The pricing moves at Family Dollar are significant enough that Dollar Tree Inc. lowered its profit forecasts for the year, with 60% of the guidance cut coming from the price investments. J.P. Morgan analysts led by Matthew Boss estimated that the price investments amount to $130 million to $135 million for the second half of the fiscal year.

Executive Chairman Richard Dreiling — a former chief executive of rival Dollar General who started earlier this year as the handpicked board leader by activist investment firm Mantle Ridge — said the pricing changes were “the most notable action” so far since the new leadership team has taken over.

The cuts, Dreiling noted, were intended to “close our historical gap in pricing” with “key competitors,” whom Dreiling left unnamed. “We believe this is a necessary action to provide the right value proposition and a foundational step to improve Family Dollar long term and that it will pay off handsomely,” he added. 

Perhaps more tellingly, when asked by an analyst about the most positive and negative surprises for him since joining the company, Dreiling pointed to the size of the pricing gap at Family Dollar as the biggest bad surprise. 

CEO Mike Witynski, who survived the leadership shuffling and activist campaign this year, said on the same call, “with the recent price investments, we believe Family Dollar is now in a better competitive position on price than it has been for over a decade.”

Time will tell if the dollar store chief is right. The price changes are likely aimed at Dreiling’s former employer, which happens to be the company’s chief competitor and one of the largest forces in retail today, making the turnaround of Family Dollar a huge undertaking. 

‘A tale of two companies’

Leon Levine opened the first Family Dollar in 1959 in North Carolina with the aim of providing merchandise of decent value for under $2 with a low-cost operating model. Levine was in his early 20s at the time and went on to open 27 stores by the end of the 1960s.  
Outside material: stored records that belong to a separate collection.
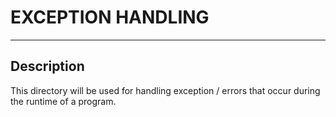 # EXCEPTION HANDLING

******

## Description
This directory will be used for handling exception / errors that occur during the runtime of a program.
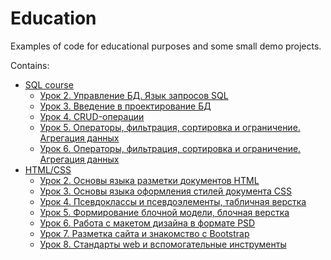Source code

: # Education

Examples of code for educational purposes and some small demo projects.

Contains:
- [SQL course](https://github.com/AlekseyGur/Education/tree/master/SQL)
  - [Урок 2. Управление БД. Язык запросов SQL](https://github.com/AlekseyGur/Education/tree/master/SQL/lesson_2)
  - [Урок 3. Введение в проектирование БД](https://github.com/AlekseyGur/Education/tree/master/SQL/lesson_3)
  - [Урок 4. CRUD-операции](https://github.com/AlekseyGur/Education/tree/master/SQL/lesson_4)
  - [Урок 5. Операторы, фильтрация, сортировка и ограничение. Агрегация данных](https://github.com/AlekseyGur/Education/tree/master/SQL/lesson_5)
  - [Урок 6. Операторы, фильтрация, сортировка и ограничение. Агрегация данных](https://github.com/AlekseyGur/Education/tree/master/SQL/lesson_6)
- [HTML/CSS](https://github.com/AlekseyGur/Education/tree/master/HTML-CSS)
  - [Урок 2. Основы языка разметки документов HTML](https://github.com/AlekseyGur/Education/tree/master/HTML-CSS/lesson_2)
  - [Урок 3. Основы языка оформления стилей документа CSS](https://github.com/AlekseyGur/Education/tree/master/HTML-CSS/lesson_3)
  - [Урок 4. Псевдоклассы и псевдоэлементы, табличная верстка](https://github.com/AlekseyGur/Education/tree/master/HTML-CSS/lesson_4)
  - [Урок 5. Формирование блочной модели, блочная верстка](https://github.com/AlekseyGur/Education/tree/master/HTML-CSS/lesson_5)
  - [Урок 6. Работа с макетом дизайна в формате PSD](https://github.com/AlekseyGur/Education/tree/master/HTML-CSS/lesson_6)
  - [Урок 7. Разметка сайта и знакомство с Bootstrap](https://github.com/AlekseyGur/Education/tree/master/HTML-CSS/lesson_7)
  - [Урок 8. Стандарты web и вспомогательные инструменты](https://github.com/AlekseyGur/Education/tree/master/HTML-CSS/lesson_8)

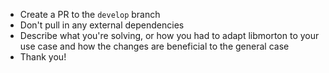 * Create a PR to the `develop` branch
* Don't pull in any external dependencies
* Describe what you're solving, or how you had to adapt libmorton to your use case and how the changes are beneficial to the general case
* Thank you!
By the time Dollar Tree struck a deal to acquire the chain in 2014, Family Dollar had more than 8,000 stores. The combined companies created a 13,600-store behemoth in the discount sector, which has expanded its total footprint by more than 2,500 since then. 

In the years after the merger, Family Dollar has mostly underperformed its sister banner Dollar Tree. In August, Neil Saunders, managing director with GlobalData, called Dollar Tree Inc. “a tale of two companies.” 

“The bad company is Family Dollar which continues its long run of underperformance,” Saunders said following the retailer’s Q2 earnings report. 

Chief among the banner’s problems is “a relatively weak proposition with a somewhat jumbled selection of products that, despite the dollar store environment, are not always sold at the most competitive prices,” Saunders added. “On top of this, the dingy and depressing environment in many stores is not conducive to attracting or retaining customers, nor is it helpful for increasing average basket size.”

The notable exception to the performance trend was the pandemic era, when Family Dollar’s assortment of consumables helped boost sales at a time when consumers were avoiding in-person shopping, seeking out nearby stores and consolidating shopping trips at general merchants.

But a reshuffling of consumer habits as the pandemic wears on has reexposed Family Dollar’s weaknesses. While the banner has underperformed next to Dollar Tree, both banners together have underperformed against Dollar General, an ever-expanding juggernaut in the deep discount sector.